Belmont University

I'll never look at a bicycle the same way again


AaronToday a small group of us (Annalise, myself, Ryan, and James) went with Dr. Vilekova to Okayama and went cycling on a scenic route to the Kibiji district, which is a historic district in Okayama. We left Otsu at around 8 o’clock and took the Shinkansen from Kyoto to Okayama. First things first, everyone had to eat. We went to a small French café in the Shinkansen terminal and ate a light brunch and drank coffee, and from there we went to one of the most famous gardens in Japan. After leaving, we decided to walk to back to the JR station to get on our train to the bicycle shop.

Once we arrived at the bicycle shop, we persuaded the reluctant store clerk to take a picture of our group on our rented bicycles.
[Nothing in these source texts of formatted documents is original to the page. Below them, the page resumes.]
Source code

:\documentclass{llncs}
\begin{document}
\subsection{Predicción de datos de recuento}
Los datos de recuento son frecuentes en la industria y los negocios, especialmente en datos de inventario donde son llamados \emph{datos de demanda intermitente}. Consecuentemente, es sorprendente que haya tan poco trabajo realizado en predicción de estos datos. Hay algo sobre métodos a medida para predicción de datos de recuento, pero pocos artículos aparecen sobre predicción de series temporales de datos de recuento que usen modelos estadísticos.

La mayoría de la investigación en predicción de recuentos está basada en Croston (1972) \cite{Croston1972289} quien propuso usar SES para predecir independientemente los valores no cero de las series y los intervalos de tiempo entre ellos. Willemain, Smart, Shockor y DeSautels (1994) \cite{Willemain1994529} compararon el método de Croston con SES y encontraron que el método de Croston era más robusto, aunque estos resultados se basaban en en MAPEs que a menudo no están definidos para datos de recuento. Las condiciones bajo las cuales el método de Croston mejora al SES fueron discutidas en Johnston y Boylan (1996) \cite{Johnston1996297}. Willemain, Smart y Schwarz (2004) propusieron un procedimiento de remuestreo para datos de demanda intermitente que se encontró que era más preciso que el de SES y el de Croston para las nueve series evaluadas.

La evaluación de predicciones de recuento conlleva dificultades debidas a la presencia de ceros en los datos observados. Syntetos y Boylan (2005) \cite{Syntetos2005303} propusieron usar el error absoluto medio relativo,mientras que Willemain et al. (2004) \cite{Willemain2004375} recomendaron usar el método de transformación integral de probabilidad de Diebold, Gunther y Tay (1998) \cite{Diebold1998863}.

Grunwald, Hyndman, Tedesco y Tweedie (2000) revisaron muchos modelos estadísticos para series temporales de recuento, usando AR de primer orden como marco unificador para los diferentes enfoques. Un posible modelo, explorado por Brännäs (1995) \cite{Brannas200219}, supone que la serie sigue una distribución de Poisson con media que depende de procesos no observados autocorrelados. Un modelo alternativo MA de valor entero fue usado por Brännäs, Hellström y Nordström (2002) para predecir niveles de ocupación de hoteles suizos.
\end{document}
Smiling for the camera, I only had a vague idea of just exactly what I was in for. We began riding down a street with a map (if you can really call it that) given to us by the man at the bicycle shop. We then proceeded to get a little lost.

Then we got a lot lost.

It was really beautiful and we were enjoying ourselves thoroughly, and eventually we found our way back to the path. However, after about two and a half hours of sitting on the bicycle seat, I really wasn’t having as much fun anymore. At this point, I was silently wishing we would get to JR station and go get something to eat. It really wasn’t so much that I wasn’t having fun, per se… It was more so that I admittedly am not accustomed to such endeavors, which translates into the fact that I rarely ride my bicycle. Sorry mom!

About 3-ish hours after I stopped having an amount of fun proportionate to when we began, (about 5 hours total of riding our small Japanese rental bikes) we arrived at the other bike shop near Kibitsu station where the man proceeded to yell at our exhausted group in a dialect of Japanese we didn’t understand at all—although none of us understood much Japanese to begin with—and kept yelling while we struggled desperately to try to ask him where there was a close place to eat. (Picture five foreign people gesturing wildly to a man yelling in Japanese.) Finally, when the train arrived for Okayama station, and we gave up and returned our bikes.
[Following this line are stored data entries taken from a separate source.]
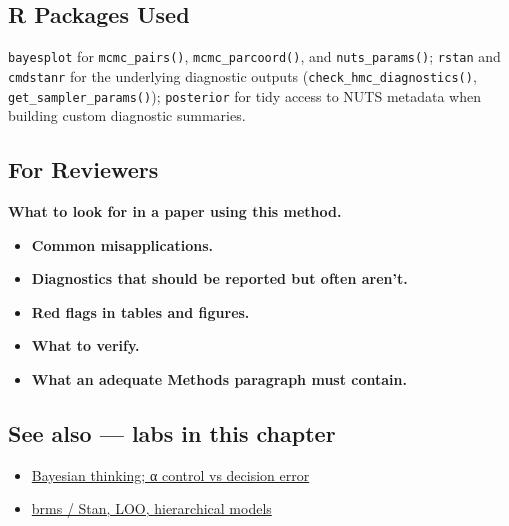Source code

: \documentclass[
]{article}
\providecommand{\tightlist}{%
  \setlength{\itemsep}{0pt}\setlength{\parskip}{0pt}}
\begin{document}
\subsection{R Packages Used}\label{r-packages-used}

\texttt{bayesplot} for \texttt{mcmc\_pairs()},
\texttt{mcmc\_parcoord()}, and \texttt{nuts\_params()}; \texttt{rstan}
and \texttt{cmdstanr} for the underlying diagnostic outputs
(\texttt{check\_hmc\_diagnostics()}, \texttt{get\_sampler\_params()});
\texttt{posterior} for tidy access to NUTS metadata when building custom
diagnostic summaries.

\subsection{For Reviewers}\label{for-reviewers}

\textbf{What to look for in a paper using this method.}

\begin{itemize}
\tightlist
\item
  \textbf{Common misapplications.}
\item
  \textbf{Diagnostics that should be reported but often aren't.}
\item
  \textbf{Red flags in tables and figures.}
\item
  \textbf{What to verify.}
\item
  \textbf{What an adequate Methods paragraph must contain.}
\end{itemize}

\subsection{See also --- labs in this
chapter}\label{see-also-labs-in-this-chapter}

\begin{itemize}
\tightlist
\item
  \href{labs/lab-bayesian-thinking-control-vs-decision-error.Rmd}{Bayesian
  thinking; α control vs decision error}
\item
  \href{labs/lab-brms-stan-loo-hierarchical-models.Rmd}{brms / Stan,
  LOO, hierarchical models}
\end{itemize}
\end{document}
We found a place to eat dinner and managed to make the waitress understand that neither Annalise nor I eat meat. The food was delicious and very authentic, and midway through the meal I didn’t feel like I was going to die anymore.

The internet in my hotel room doesn’t work, though… which is sort of an issue, but as our trip winds down and the theme seems more and more to resemble that of the amazing race, (because we’re always lost and always in a hurry to see as much as possible!) we are definitely making memories and changing our perspectives of ourselves and the culture we are immersed in. This has been an amazing, life altering experience, and I’m sure the next three days that remain of our trip will be equally as exciting as all the other days we’ve spent together in Japan thus far.